(Records excerpted from a collection)
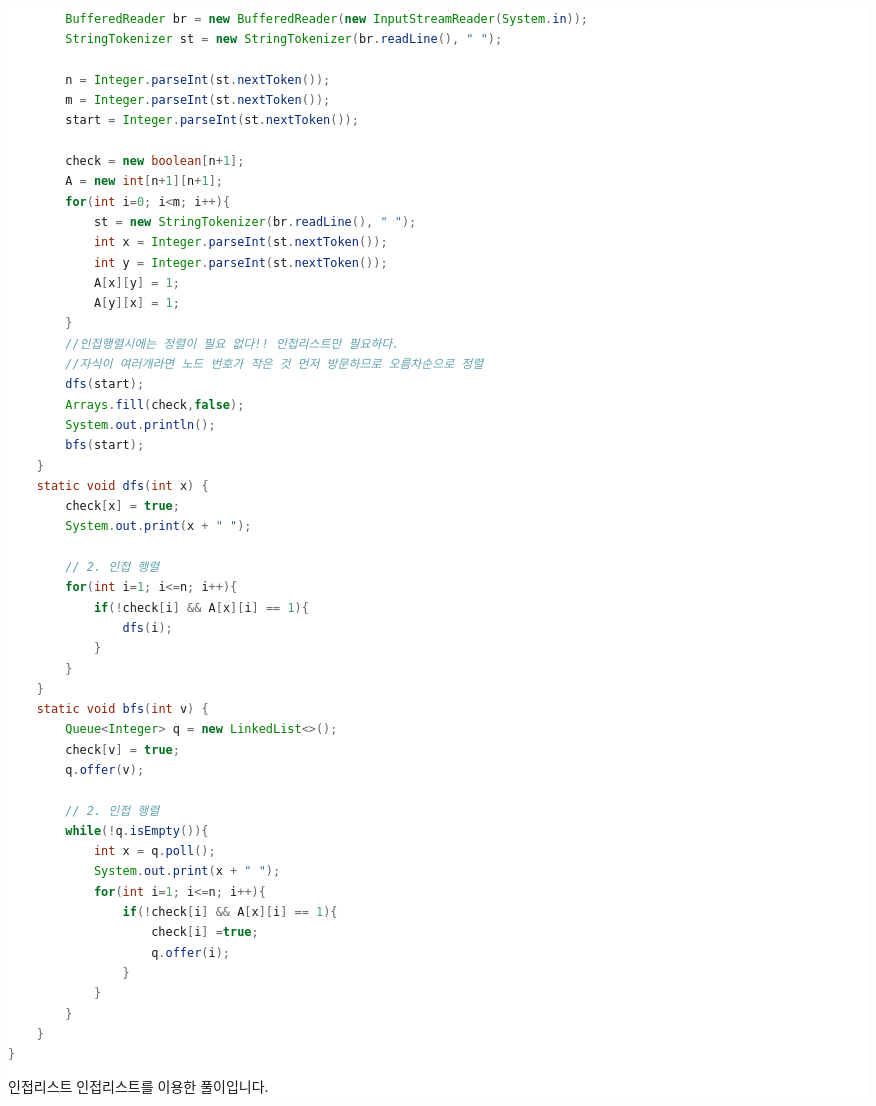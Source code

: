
 ```java
        BufferedReader br = new BufferedReader(new InputStreamReader(System.in));
        StringTokenizer st = new StringTokenizer(br.readLine(), " ");

        n = Integer.parseInt(st.nextToken());
        m = Integer.parseInt(st.nextToken());
        start = Integer.parseInt(st.nextToken());

        check = new boolean[n+1];
        A = new int[n+1][n+1];
        for(int i=0; i<m; i++){
            st = new StringTokenizer(br.readLine(), " ");
            int x = Integer.parseInt(st.nextToken());
            int y = Integer.parseInt(st.nextToken());
            A[x][y] = 1;
            A[y][x] = 1;
        }
        //인접행렬시에는 정렬이 필요 없다!! 인접리스트만 필요하다.
        //자식이 여러개라면 노드 번호가 작은 것 먼저 방문하므로 오름차순으로 정렬
        dfs(start);
        Arrays.fill(check,false);
        System.out.println();
        bfs(start);
    }
    static void dfs(int x) {
        check[x] = true;
        System.out.print(x + " ");

        // 2. 인접 행렬
        for(int i=1; i<=n; i++){
            if(!check[i] && A[x][i] == 1){
                dfs(i);
            }
        }
    }
    static void bfs(int v) {
        Queue<Integer> q = new LinkedList<>();
        check[v] = true;
        q.offer(v);

        // 2. 인접 행렬
        while(!q.isEmpty()){
            int x = q.poll();
            System.out.print(x + " ");
            for(int i=1; i<=n; i++){
                if(!check[i] && A[x][i] == 1){
                    check[i] =true;
                    q.offer(i);
                }
            }
        }
    }
}
```
인접리스트
인접리스트를 이용한 풀이입니다.
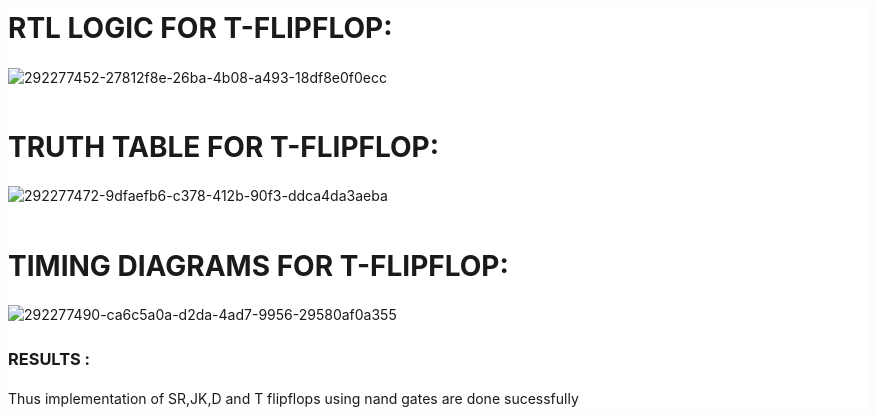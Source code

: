 # RTL LOGIC FOR T-FLIPFLOP:
![292277452-27812f8e-26ba-4b08-a493-18df8e0f0ecc](https://github.com/23014107/Experiment--05-Implementation-of-flipflops-using-verilog/assets/151625620/a6475352-a978-4771-92cd-21dd41c974fc)

# TRUTH TABLE FOR T-FLIPFLOP:
![292277472-9dfaefb6-c378-412b-90f3-ddca4da3aeba](https://github.com/23014107/Experiment--05-Implementation-of-flipflops-using-verilog/assets/151625620/2e3583f4-1454-45fc-9321-316c16a0401c)


# TIMING DIAGRAMS FOR T-FLIPFLOP:

![292277490-ca6c5a0a-d2da-4ad7-9956-29580af0a355](https://github.com/23014107/Experiment--05-Implementation-of-flipflops-using-verilog/assets/151625620/a5a145c0-f833-42f8-91a2-a2267ca869b5)




### RESULTS :
Thus implementation of SR,JK,D and T flipflops using nand gates are done sucessfully

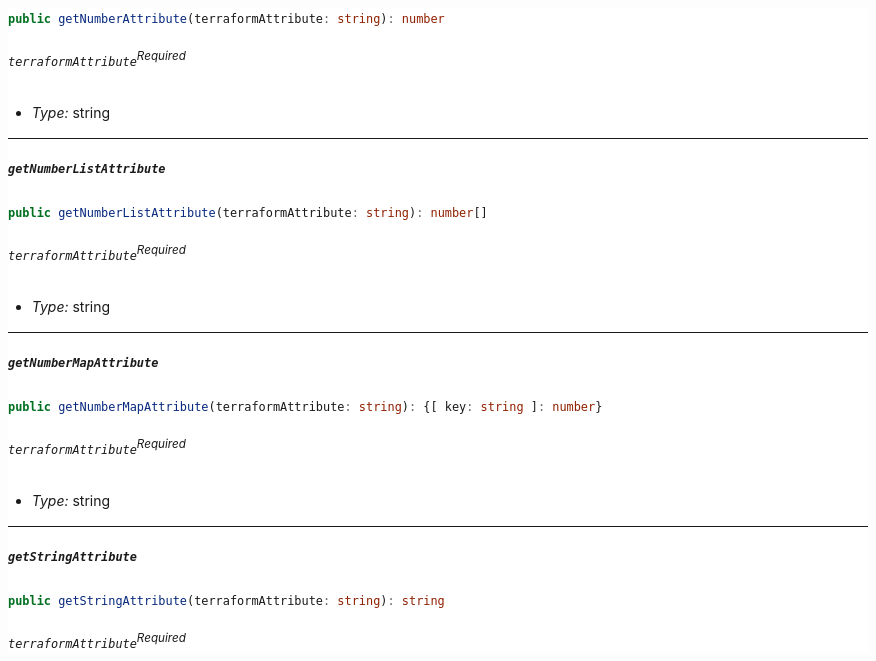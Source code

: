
 ```typescript
public getNumberAttribute(terraformAttribute: string): number
```

###### `terraformAttribute`<sup>Required</sup> <a name="terraformAttribute" id="@cdktf/provider-spotinst.credentialsAzure.CredentialsAzure.getNumberAttribute.parameter.terraformAttribute"></a>

- *Type:* string

---

##### `getNumberListAttribute` <a name="getNumberListAttribute" id="@cdktf/provider-spotinst.credentialsAzure.CredentialsAzure.getNumberListAttribute"></a>

```typescript
public getNumberListAttribute(terraformAttribute: string): number[]
```

###### `terraformAttribute`<sup>Required</sup> <a name="terraformAttribute" id="@cdktf/provider-spotinst.credentialsAzure.CredentialsAzure.getNumberListAttribute.parameter.terraformAttribute"></a>

- *Type:* string

---

##### `getNumberMapAttribute` <a name="getNumberMapAttribute" id="@cdktf/provider-spotinst.credentialsAzure.CredentialsAzure.getNumberMapAttribute"></a>

```typescript
public getNumberMapAttribute(terraformAttribute: string): {[ key: string ]: number}
```

###### `terraformAttribute`<sup>Required</sup> <a name="terraformAttribute" id="@cdktf/provider-spotinst.credentialsAzure.CredentialsAzure.getNumberMapAttribute.parameter.terraformAttribute"></a>

- *Type:* string

---

##### `getStringAttribute` <a name="getStringAttribute" id="@cdktf/provider-spotinst.credentialsAzure.CredentialsAzure.getStringAttribute"></a>

```typescript
public getStringAttribute(terraformAttribute: string): string
```

###### `terraformAttribute`<sup>Required</sup> <a name="terraformAttribute" id="@cdktf/provider-spotinst.credentialsAzure.CredentialsAzure.getStringAttribute.parameter.terraformAttribute"></a>
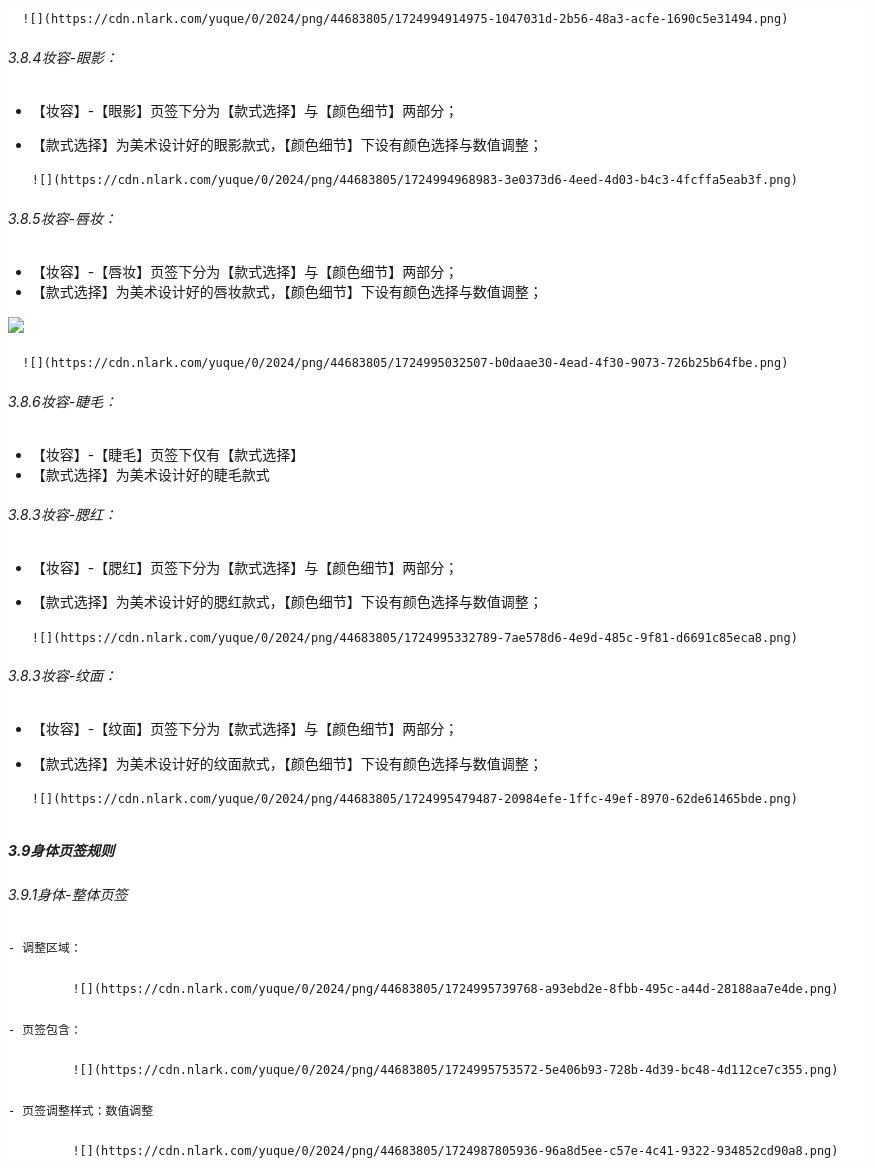       ![](https://cdn.nlark.com/yuque/0/2024/png/44683805/1724994914975-1047031d-2b56-48a3-acfe-1690c5e31494.png)



###### 3.8.4妆容-眼影：
+ 【妆容】-【眼影】页签下分为【款式选择】与【颜色细节】两部分；
+ 【款式选择】为美术设计好的眼影款式，【颜色细节】下设有颜色选择与数值调整；

      ![](https://cdn.nlark.com/yuque/0/2024/png/44683805/1724994968983-3e0373d6-4eed-4d03-b4c3-4fcffa5eab3f.png)



###### 3.8.5妆容-唇妆：
+ 【妆容】-【唇妆】页签下分为【款式选择】与【颜色细节】两部分；
+ 【款式选择】为美术设计好的唇妆款式，【颜色细节】下设有颜色选择与数值调整；

![](https://cdn.nlark.com/yuque/0/2024/png/44683805/1725016611977-2aab60c0-8567-43f3-b316-2459c3454b14.png)

      ![](https://cdn.nlark.com/yuque/0/2024/png/44683805/1724995032507-b0daae30-4ead-4f30-9073-726b25b64fbe.png)

###### 3.8.6妆容-睫毛：
+ 【妆容】-【睫毛】页签下仅有【款式选择】
+ 【款式选择】为美术设计好的睫毛款式

      

###### 3.8.3妆容-腮红：
+ 【妆容】-【腮红】页签下分为【款式选择】与【颜色细节】两部分；
+ 【款式选择】为美术设计好的腮红款式，【颜色细节】下设有颜色选择与数值调整；

      ![](https://cdn.nlark.com/yuque/0/2024/png/44683805/1724995332789-7ae578d6-4e9d-485c-9f81-d6691c85eca8.png)



###### 3.8.3妆容-纹面：
+ 【妆容】-【纹面】页签下分为【款式选择】与【颜色细节】两部分；
+ 【款式选择】为美术设计好的纹面款式，【颜色细节】下设有颜色选择与数值调整；

      ![](https://cdn.nlark.com/yuque/0/2024/png/44683805/1724995479487-20984efe-1ffc-49ef-8970-62de61465bde.png)

###### 
##### 3.9身体页签规则
###### 3.9.1身体-整体页签
    - 调整区域：

             ![](https://cdn.nlark.com/yuque/0/2024/png/44683805/1724995739768-a93ebd2e-8fbb-495c-a44d-28188aa7e4de.png)

    - 页签包含：

             ![](https://cdn.nlark.com/yuque/0/2024/png/44683805/1724995753572-5e406b93-728b-4d39-bc48-4d112ce7c355.png)

    - 页签调整样式：数值调整

             ![](https://cdn.nlark.com/yuque/0/2024/png/44683805/1724987805936-96a8d5ee-c57e-4c41-9322-934852cd90a8.png)
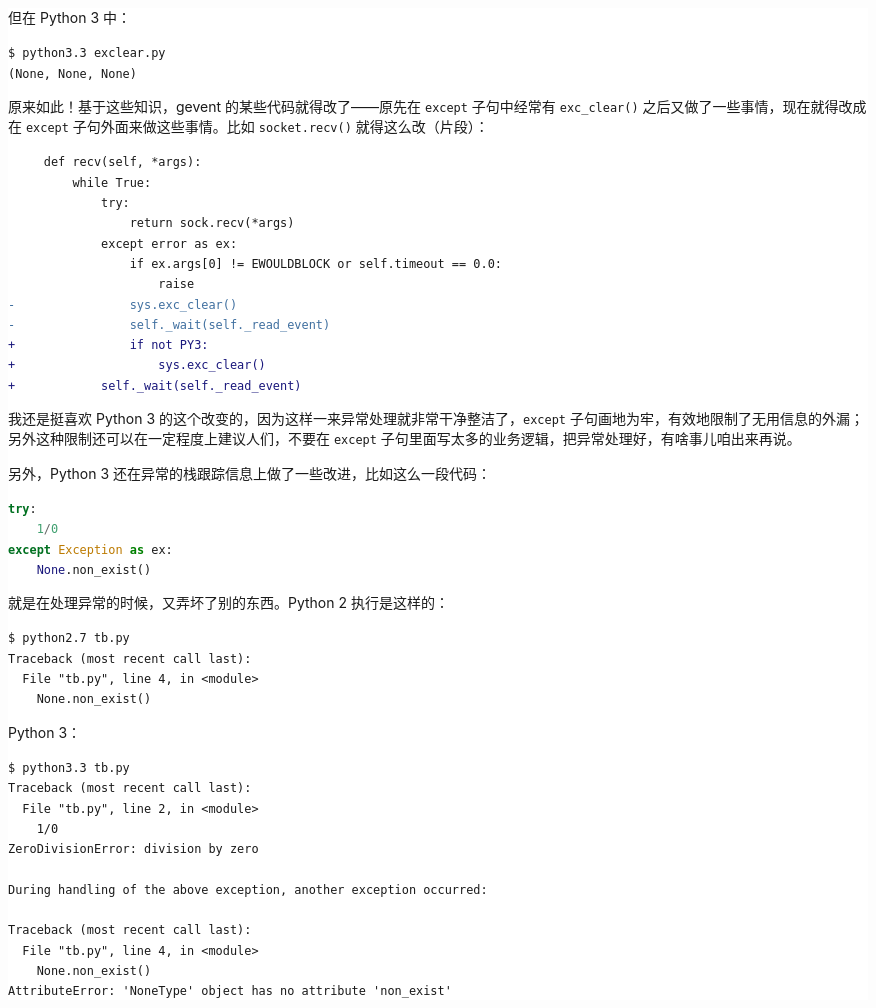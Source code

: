 但在 Python 3 中：

```
$ python3.3 exclear.py 
(None, None, None)
```

原来如此！基于这些知识，gevent 的某些代码就得改了——原先在 `except` 子句中经常有 `exc_clear()` 之后又做了一些事情，现在就得改成在 `except` 子句外面来做这些事情。比如 `socket.recv()` 就得这么改（片段）：

```diff
     def recv(self, *args):
         while True:
             try:
                 return sock.recv(*args)
             except error as ex:
                 if ex.args[0] != EWOULDBLOCK or self.timeout == 0.0:
                     raise
-                sys.exc_clear()
-                self._wait(self._read_event)
+                if not PY3:
+                    sys.exc_clear()
+            self._wait(self._read_event)
```

我还是挺喜欢 Python 3 的这个改变的，因为这样一来异常处理就非常干净整洁了，`except` 子句画地为牢，有效地限制了无用信息的外漏；另外这种限制还可以在一定程度上建议人们，不要在 `except` 子句里面写太多的业务逻辑，把异常处理好，有啥事儿咱出来再说。

另外，Python 3 还在异常的栈跟踪信息上做了一些改进，比如这么一段代码：

```python
try:
    1/0
except Exception as ex:
    None.non_exist()
```

就是在处理异常的时候，又弄坏了别的东西。Python 2 执行是这样的：

```
$ python2.7 tb.py 
Traceback (most recent call last):
  File "tb.py", line 4, in <module>
    None.non_exist()
```

Python 3：

```
$ python3.3 tb.py 
Traceback (most recent call last):
  File "tb.py", line 2, in <module>
    1/0
ZeroDivisionError: division by zero

During handling of the above exception, another exception occurred:

Traceback (most recent call last):
  File "tb.py", line 4, in <module>
    None.non_exist()
AttributeError: 'NoneType' object has no attribute 'non_exist'
```


  [1]: http://zh.wikipedia.org/zh/%E9%B8%AD%E5%AD%90%E7%B1%BB%E5%9E%8B
  [2]: https://github.com/fantix/gevent/tree/old_master
  [3]: https://code.google.com/p/tulip
  [4]: https://github.com/gevent3/gevent3
  [5]: https://pythonhosted.org/six/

» Task statement
For each line of the entries that contains the word "getNumberAttribute", make a copy.

» Finished task
public getNumberAttribute(terraformAttribute: string): number
###### `terraformAttribute`<sup>Required</sup> <a name="terraformAttribute" id="@cdktf/provider-spotinst.credentialsAzure.CredentialsAzure.getNumberAttribute.parameter.terraformAttribute"></a>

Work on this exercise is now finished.